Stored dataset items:
BEGIN
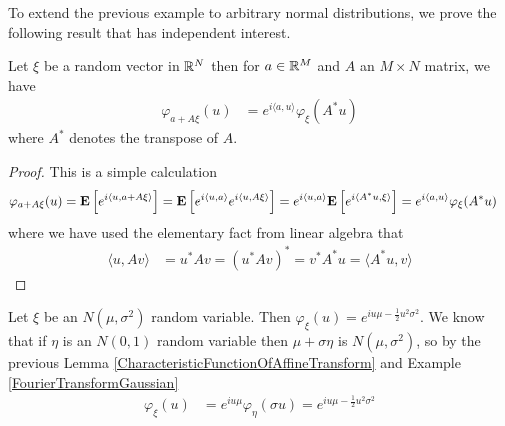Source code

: To extend the previous example to arbitrary normal distributions, we
prove the following result that has independent interest.
\begin{lem}\label{CharacteristicFunctionOfAffineTransform}Let $\xi$ be a random vector in $\mathbb{R}^N$ then for $a \in
  \mathbb{R}^M$ and $A$ an $M \times N$ matrix, we have
\begin{align*}
\varphi_{a + A\xi}(u) &= e^{i\langle a, u \rangle} \varphi_\xi(A^* u)
\end{align*}
where $A^*$ denotes the transpose of $A$.
\end{lem}
\begin{proof}
This is a simple calculation
\begin{align*}
\varphi_{a + A\xi}(u) &= \textbf{E}\left[e^{i \langle u, a + A \xi
    \rangle}\right] = \textbf{E}\left[e^{i \langle u, a \rangle} e^{i \langle u,  A \xi
    \rangle}\right]
= e^{i \langle u, a \rangle}\textbf{E}\left[e^{i \langle A^* u,  \xi
    \rangle}\right] = e^{i\langle a, u \rangle} \varphi_\xi(A^* u)
\end{align*}
where we have used the elementary fact from linear algebra that
\begin{align*}
\langle u,  Av \rangle &= u^*Av = (u^*Av)^* = v^* A^*u = \langle A^*u,  v \rangle
\end{align*}
\end{proof}

\begin{examp}\label{FourierTransformGeneralGaussian}Let $\xi$ be an $N(\mu,\sigma^2)$ random variable.  Then
  $\varphi_\xi(u) = e^{iu\mu - \frac{1}{2} u^2\sigma^2}$.  We know
  that if $\eta$ is an $N(0,1)$ random variable then $\mu +
  \sigma\eta$ is $N(\mu, \sigma^2)$, so by the previous Lemma
  \ref{CharacteristicFunctionOfAffineTransform} and Example \ref{FourierTransformGaussian}
\begin{align*}
\varphi_\xi(u) &= e^{iu\mu} \varphi_\eta(\sigma u) = e^{iu\mu - \frac{1}{2} u^2\sigma^2}
\end{align*}
\end{examp}


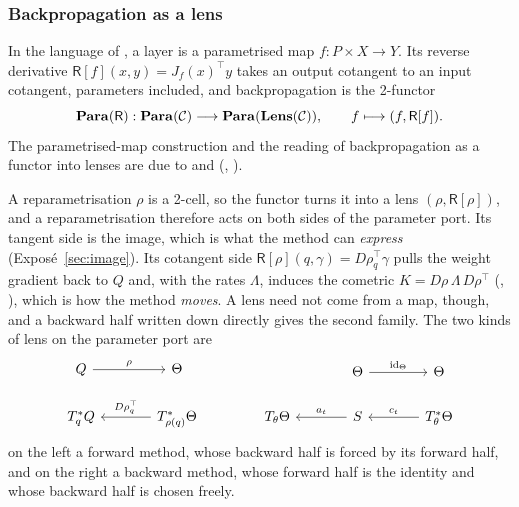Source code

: \subsubsection{Backpropagation as a lens}\label{sec:lens-functor}

In the language of , a layer is a parametrised map $f:P\times X\to Y$. Its reverse derivative
$\mathsf R[f](x,y)=J_f(x)^\top y$ takes an output cotangent to an input cotangent, parameters included, and
backpropagation is the 2-functor
\begin{equation}\label{eq:lens-functor}
  \Para(\mathsf R):\Para(\mathcal C)\longrightarrow\Para(\Lens(\mathcal C)),\qquad f\longmapsto(f,\mathsf R[f]).
\end{equation}
The parametrised-map construction and the reading of backpropagation as a functor into lenses are due to
\citet{fong2017backprop} and \citet{cruttwell2021categorical} (, ).

A reparametrisation $\rho$ is a 2-cell, so the functor turns it into a lens $(\rho,\mathsf R[\rho])$, and a
reparametrisation therefore acts on both sides of the parameter port. Its tangent side is the image, which is what the
method can \emph{express} (Exposé~\ref{sec:image}). Its cotangent side $\mathsf R[\rho](q,\gamma)=D\rho_q^\top\gamma$
pulls the weight gradient back to $Q$ and, with the rates $\Lambda$, induces the cometric $K=D\rho\,\Lambda\,D\rho^\top$
(, ), which is how the method \emph{moves}. A lens need not come from a map,
though, and a backward half written down directly gives the second family. The two kinds of lens on the parameter port
are
\[
\begin{tikzcd}[column sep=large,row sep=normal]
  Q \arrow[r,"\rho"] & \Theta \\
  T^*_qQ & T^*_{\rho(q)}\Theta \arrow[l,"D\rho_q^{\top}"']
\end{tikzcd}
\qquad\qquad
\begin{tikzcd}[column sep=large,row sep=normal]
  & \Theta \arrow[r,"\id_\Theta"] & \Theta \\
  T_\theta\Theta & S \arrow[l,"a_t"'] & T^*_\theta\Theta \arrow[l,"c_t"']
\end{tikzcd}
\]
on the left a forward method, whose backward half is forced by its forward half, and on the right a backward method,
whose forward half is the identity and whose backward half is chosen freely.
END
WHAT YOU HAVE TO DO: Find and copy each line above holding "equation".

RESPONSE TO THE TASK:
\begin{equation}\label{eq:lens-functor}
\end{equation}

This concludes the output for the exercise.